**Supplied records:**
- Opening Delimiter -

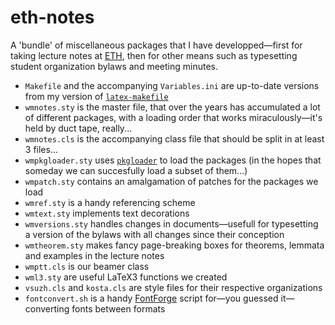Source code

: # eth-notes
A 'bundle' of miscellaneous packages that I have developped—first for taking lecture notes at [ETH](http://www.ethz.ch), then for other means such as typesetting student organization bylaws and meeting minutes.
 - `Makefile` and the accompanying `Variables.ini` are up-to-date versions from my version of [`latex-makefile`](https://github.com/westernmagic/latex-makefile)
 - `wmnotes.sty` is the master file, that over the years has accumulated a lot of different packages, with a loading order that works miraculously—it's held by duct tape, really...
 - `wmnotes.cls` is the accompanying class file that should be split in at least 3 files...
 - `wmpkgloader.sty` uses [`pkgloader`](https://github.com/mhelvens/latex-pkgloader) to load the packages (in the hopes that someday we can succesfully load a subset of them...)
 - `wmpatch.sty` contains an amalgamation of patches for the packages we load
 - `wmref.sty` is a handy referencing scheme
 - `wmtext.sty` implements text decorations
 - `wmversions.sty` handles changes in documents—usefull for typesetting a version of the bylaws with all changes since their conception
 - `wmtheorem.sty` makes fancy page-breaking boxes for theorems, lemmata and examples in the lecture notes
 - `wmptt.cls` is our beamer class
 - `wml3.sty` are useful LaTeX3 functions we created
 - `vsuzh.cls` and `kosta.cls` are style files for their respective organizations
 - `fontconvert.sh` is a handy [FontForge](https://fontforge.github.io/) script for—you guessed it—converting fonts between formats

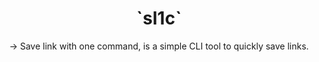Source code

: <h1 align="center"> `sl1c`</h1>
<p align="center"> → Save link with one command, is a simple CLI tool to quickly save links.</p>
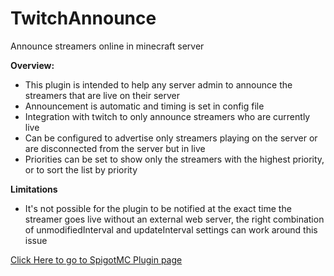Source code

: # TwitchAnnounce
Announce streamers online in minecraft server


**Overview:**
- This plugin is intended to help any server admin to announce the streamers that are live on their server
- Announcement is automatic and timing is set in config file
- Integration with twitch to only announce streamers who are currently live
- Can be configured to advertise only streamers playing on the server or are disconnected from the server but in live
- Priorities can be set to show only the streamers with the highest priority, or to sort the list by priority


**Limitations**
- It's not possible for the plugin to be notified at the exact time the streamer goes live without an external web server, the right combination of unmodifiedInterval and updateInterval settings can work around this issue 

[Click Here to go to SpigotMC Plugin page](https://www.spigotmc.org/resources/twitchannounce.102816/)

- Closing Delimiter -

**Work request:**
Return the full listing exactly as written, without any of its images.

**Finished task:**
Source code

: # eth-notes
A 'bundle' of miscellaneous packages that I have developped—first for taking lecture notes at [ETH](http://www.ethz.ch), then for other means such as typesetting student organization bylaws and meeting minutes.
 - `Makefile` and the accompanying `Variables.ini` are up-to-date versions from my version of [`latex-makefile`](https://github.com/westernmagic/latex-makefile)
 - `wmnotes.sty` is the master file, that over the years has accumulated a lot of different packages, with a loading order that works miraculously—it's held by duct tape, really...
 - `wmnotes.cls` is the accompanying class file that should be split in at least 3 files...
 - `wmpkgloader.sty` uses [`pkgloader`](https://github.com/mhelvens/latex-pkgloader) to load the packages (in the hopes that someday we can succesfully load a subset of them...)
 - `wmpatch.sty` contains an amalgamation of patches for the packages we load
 - `wmref.sty` is a handy referencing scheme
 - `wmtext.sty` implements text decorations
 - `wmversions.sty` handles changes in documents—usefull for typesetting a version of the bylaws with all changes since their conception
 - `wmtheorem.sty` makes fancy page-breaking boxes for theorems, lemmata and examples in the lecture notes
 - `wmptt.cls` is our beamer class
 - `wml3.sty` are useful LaTeX3 functions we created
 - `vsuzh.cls` and `kosta.cls` are style files for their respective organizations
 - `fontconvert.sh` is a handy [FontForge](https://fontforge.github.io/) script for—you guessed it—converting fonts between formats

Source code

: <h1 align="center"> `sl1c`</h1>
<p align="center"> → Save link with one command, is a simple CLI tool to quickly save links.</p>
Source code

: # TwitchAnnounce
Announce streamers online in minecraft server


**Overview:**
- This plugin is intended to help any server admin to announce the streamers that are live on their server
- Announcement is automatic and timing is set in config file
- Integration with twitch to only announce streamers who are currently live
- Can be configured to advertise only streamers playing on the server or are disconnected from the server but in live
- Priorities can be set to show only the streamers with the highest priority, or to sort the list by priority


**Limitations**
- It's not possible for the plugin to be notified at the exact time the streamer goes live without an external web server, the right combination of unmodifiedInterval and updateInterval settings can work around this issue 

[Click Here to go to SpigotMC Plugin page](https://www.spigotmc.org/resources/twitchannounce.102816/)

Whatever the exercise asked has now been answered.